Mr Young has rejected Mr Ewing’s defence as disingenuous because Mr Mackenzie referred to the cost of subsidizing renewables generally, not just specifically by means of the Renewables Obligation. In a letter to the First Minister, Mr Young points out that Mr Mackenzie’s figure leaves out the cost of connecting renewable energy to the transmission system, the huge government investment in R&D into marine renewables and the cost of the Feed-in-Tariff scheme (FiTs), the formal subsidy mechanism for supporting smaller wind energy installations and solar panels.

Consumers are being made to bear the huge cost of grid upgrades and extensions required to connect windfarms to the National Grid. According to Mr Young, “You cannot buy a pint of milk without paying for the bottle. You cannot buy a unit of electricity without paying for the transmission system.”

He points out that according to Ed Davey, Secretary of State for Energy “the Energy Bill (currently passing through the Westminster Parliament) is designed to unlock up to £110 billion investment energy infrastructure across the UK”. Mr Young says that works out at £4166.67 per average household.

The Beauly/Denny transmission upgrade, for example, is solely required to allow renewables to be used and will cost in excess of £600 million – approximately £113 for every man, woman and child in Scotland.

Another cost is the the huge on-going government support for marine renewables – which has yet to bear fruit – and which also largely falls on the public.

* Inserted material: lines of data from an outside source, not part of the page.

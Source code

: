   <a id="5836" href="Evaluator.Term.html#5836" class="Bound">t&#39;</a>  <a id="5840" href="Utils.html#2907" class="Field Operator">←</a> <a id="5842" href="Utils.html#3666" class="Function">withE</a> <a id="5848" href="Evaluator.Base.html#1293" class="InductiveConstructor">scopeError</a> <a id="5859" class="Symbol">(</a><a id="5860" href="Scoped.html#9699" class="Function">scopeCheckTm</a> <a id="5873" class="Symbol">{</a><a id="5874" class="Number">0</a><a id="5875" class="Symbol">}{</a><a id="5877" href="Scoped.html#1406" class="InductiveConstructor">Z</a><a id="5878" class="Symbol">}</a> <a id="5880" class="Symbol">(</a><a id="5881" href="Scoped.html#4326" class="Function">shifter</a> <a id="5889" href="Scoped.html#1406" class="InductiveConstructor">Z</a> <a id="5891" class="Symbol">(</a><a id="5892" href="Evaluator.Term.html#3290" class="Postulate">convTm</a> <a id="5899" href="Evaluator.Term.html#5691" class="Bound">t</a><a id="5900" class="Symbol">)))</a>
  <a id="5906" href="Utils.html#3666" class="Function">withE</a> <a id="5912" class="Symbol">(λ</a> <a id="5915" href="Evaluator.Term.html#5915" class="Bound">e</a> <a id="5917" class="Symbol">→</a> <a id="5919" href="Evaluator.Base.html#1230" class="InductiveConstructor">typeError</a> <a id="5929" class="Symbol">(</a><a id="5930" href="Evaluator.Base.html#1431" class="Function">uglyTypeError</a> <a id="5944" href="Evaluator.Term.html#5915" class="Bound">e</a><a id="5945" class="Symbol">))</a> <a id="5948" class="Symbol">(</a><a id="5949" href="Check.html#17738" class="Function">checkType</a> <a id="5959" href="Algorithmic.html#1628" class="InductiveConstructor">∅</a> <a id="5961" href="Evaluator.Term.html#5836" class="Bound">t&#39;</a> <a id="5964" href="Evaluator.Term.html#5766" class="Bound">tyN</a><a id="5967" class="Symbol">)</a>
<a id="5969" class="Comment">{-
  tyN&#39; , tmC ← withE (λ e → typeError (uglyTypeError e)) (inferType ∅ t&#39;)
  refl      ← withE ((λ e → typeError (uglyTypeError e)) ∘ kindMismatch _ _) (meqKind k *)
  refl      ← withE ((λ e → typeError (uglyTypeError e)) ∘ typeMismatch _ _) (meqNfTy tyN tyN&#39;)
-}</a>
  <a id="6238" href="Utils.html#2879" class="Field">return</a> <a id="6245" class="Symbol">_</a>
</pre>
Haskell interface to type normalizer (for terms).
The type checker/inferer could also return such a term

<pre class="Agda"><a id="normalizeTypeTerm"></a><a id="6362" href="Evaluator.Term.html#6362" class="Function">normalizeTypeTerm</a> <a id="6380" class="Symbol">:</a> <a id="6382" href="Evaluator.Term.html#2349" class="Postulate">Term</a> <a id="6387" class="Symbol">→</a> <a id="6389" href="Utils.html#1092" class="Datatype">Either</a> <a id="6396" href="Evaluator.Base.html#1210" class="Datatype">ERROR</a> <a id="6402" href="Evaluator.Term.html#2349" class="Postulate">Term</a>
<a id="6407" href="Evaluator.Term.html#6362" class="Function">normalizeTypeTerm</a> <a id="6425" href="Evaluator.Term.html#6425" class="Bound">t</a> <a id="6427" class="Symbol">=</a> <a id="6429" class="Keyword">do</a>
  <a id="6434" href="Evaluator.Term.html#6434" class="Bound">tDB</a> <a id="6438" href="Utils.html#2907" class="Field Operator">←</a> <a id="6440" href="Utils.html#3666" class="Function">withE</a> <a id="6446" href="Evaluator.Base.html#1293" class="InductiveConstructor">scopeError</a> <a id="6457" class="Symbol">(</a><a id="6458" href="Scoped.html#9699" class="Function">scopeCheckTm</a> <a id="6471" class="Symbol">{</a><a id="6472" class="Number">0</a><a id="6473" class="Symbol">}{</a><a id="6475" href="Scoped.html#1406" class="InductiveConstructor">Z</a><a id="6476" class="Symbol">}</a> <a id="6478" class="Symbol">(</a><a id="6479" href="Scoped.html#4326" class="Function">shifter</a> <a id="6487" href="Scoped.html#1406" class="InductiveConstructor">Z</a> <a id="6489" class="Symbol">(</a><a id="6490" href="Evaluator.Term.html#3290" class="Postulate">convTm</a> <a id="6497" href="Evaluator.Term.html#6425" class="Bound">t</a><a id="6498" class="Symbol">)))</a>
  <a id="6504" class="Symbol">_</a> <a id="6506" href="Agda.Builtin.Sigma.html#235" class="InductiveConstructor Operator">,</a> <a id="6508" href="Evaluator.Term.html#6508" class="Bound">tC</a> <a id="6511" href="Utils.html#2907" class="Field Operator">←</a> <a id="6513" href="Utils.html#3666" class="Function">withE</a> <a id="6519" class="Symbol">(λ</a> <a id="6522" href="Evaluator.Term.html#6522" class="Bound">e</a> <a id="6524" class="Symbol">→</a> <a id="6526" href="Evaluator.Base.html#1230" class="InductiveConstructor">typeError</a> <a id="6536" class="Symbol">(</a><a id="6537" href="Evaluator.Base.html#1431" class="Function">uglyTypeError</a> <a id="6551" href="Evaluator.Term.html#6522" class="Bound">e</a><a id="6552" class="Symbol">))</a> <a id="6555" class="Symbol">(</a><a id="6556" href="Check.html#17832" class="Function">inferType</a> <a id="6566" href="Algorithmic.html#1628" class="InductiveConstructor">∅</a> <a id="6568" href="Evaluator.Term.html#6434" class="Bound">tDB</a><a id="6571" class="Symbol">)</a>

Mr Young also criticises Mr Ewing for omitting the Feed in Tariff regime because it is “a very substantial cost of renewables visited upon the consumer”. According to Mr Young, “in Caithness alone, a small county of only 26,000 people, the cost at today’s rates of wind energy FiTs over its lifetime for the consented small turbines and only 75% of the applied for but not yet determined ones is a staggering £36 million. More applications flood in every week.” Mr Young added that consumers are also paying for the FiTs which subsidise solar panels but he didn’t know how great the figures were, and suspects that nobody knows.

Even the £21 figure “doesn’t stand up in its own terms”, said Mr Young. Official figures put the total cost of the Renewables Obligation in 2011/12 at £1,457,716,514. Given there are 26.4 million households in the UK, the average cost of the RO per household was therefore £55.22.

Mr Young has now taken his complaint directly to the First Minister who is responsible for ensuring adherence to the Scottish Ministerial Code. Mr Young contends that Mr Ewing broke the code when he failed to correct Mr Mackenzie despite knowing the impact of renewables on electricity bills was much higher than £21.

Mr Young said: “It is hard to avoid the conclusion that Mr Ewing does not want the consumer to know the true cost of renewables. Mr Salmond now has an opportunity to be straight with the public. Energy may be a complex issue, but you can’t fool all of the people all of the time.”

Two and half years ago Mr Young confronted Mr Salmond on the barricades at the SNP conference in Elgin and he will be at the Scotland Against Spin protest in Inverness this Saturday.

Mr Young commented: “Sooner or later Mr Salmond will realise not just that wind isn’t working, but that the wind industry spin which his government habitually recycles, isn’t working. People are fed up with having the wool pulled over their eyes about the costs and benefits of wind energy. As more and more industrial wind turbines spring up across Scotland, and as electricity bills continue to soar, people want the truth – the whole truth and nothing but the truth. This is why thousands have signed a petition and hundreds will be protesting at the SNP conference in Inverness on Saturday.”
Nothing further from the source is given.